= PROBLEM =
Look over the entries and say how many lines include the word "calls". Only the number, please.

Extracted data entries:
■ ■ ■
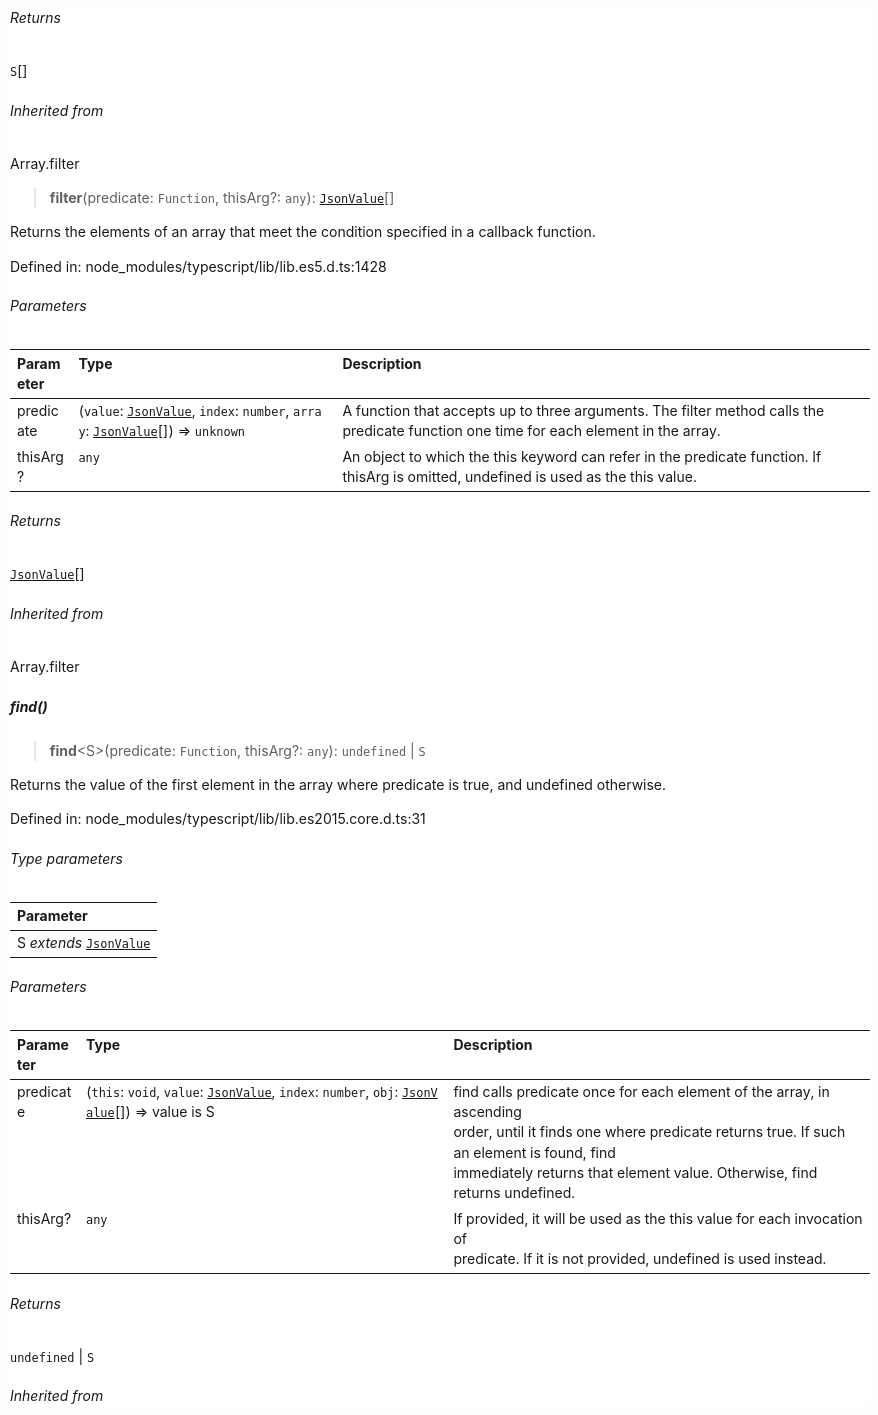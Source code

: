 ###### Returns

`S`[]

###### Inherited from

Array.filter

> **filter**(predicate: `Function`, thisArg?: `any`): [`JsonValue`](modules.md#jsonvalue)[]

Returns the elements of an array that meet the condition specified in a callback function.

Defined in: node_modules/typescript/lib/lib.es5.d.ts:1428

###### Parameters

| Parameter | Type                                                                                                                           | Description                                                                                                                           |
| :-------- | :----------------------------------------------------------------------------------------------------------------------------- | :------------------------------------------------------------------------------------------------------------------------------------ |
| predicate | (`value`: [`JsonValue`](modules.md#jsonvalue), `index`: `number`, `array`: [`JsonValue`](modules.md#jsonvalue)[]) => `unknown` | A function that accepts up to three arguments. The filter method calls the predicate function one time for each element in the array. |
| thisArg?  | `any`                                                                                                                          | An object to which the this keyword can refer in the predicate function. If thisArg is omitted, undefined is used as the this value.  |

###### Returns

[`JsonValue`](modules.md#jsonvalue)[]

###### Inherited from

Array.filter

##### find()

> **find**\<S\>(predicate: `Function`, thisArg?: `any`): `undefined` \| `S`

Returns the value of the first element in the array where predicate is true, and undefined
otherwise.

Defined in: node_modules/typescript/lib/lib.es2015.core.d.ts:31

###### Type parameters

| Parameter                                       |
| :---------------------------------------------- |
| S _extends_ [`JsonValue`](modules.md#jsonvalue) |

###### Parameters

| Parameter | Type                                                                                                                                          | Description                                                                                                                                                                                                                                          |
| :-------- | :-------------------------------------------------------------------------------------------------------------------------------------------- | :--------------------------------------------------------------------------------------------------------------------------------------------------------------------------------------------------------------------------------------------------- |
| predicate | (`this`: `void`, `value`: [`JsonValue`](modules.md#jsonvalue), `index`: `number`, `obj`: [`JsonValue`](modules.md#jsonvalue)[]) => value is S | find calls predicate once for each element of the array, in ascending<br />order, until it finds one where predicate returns true. If such an element is found, find<br />immediately returns that element value. Otherwise, find returns undefined. |
| thisArg?  | `any`                                                                                                                                         | If provided, it will be used as the this value for each invocation of<br />predicate. If it is not provided, undefined is used instead.                                                                                                              |

###### Returns

`undefined` \| `S`

###### Inherited from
■ ■ ■
= TASK RESPONSE =
2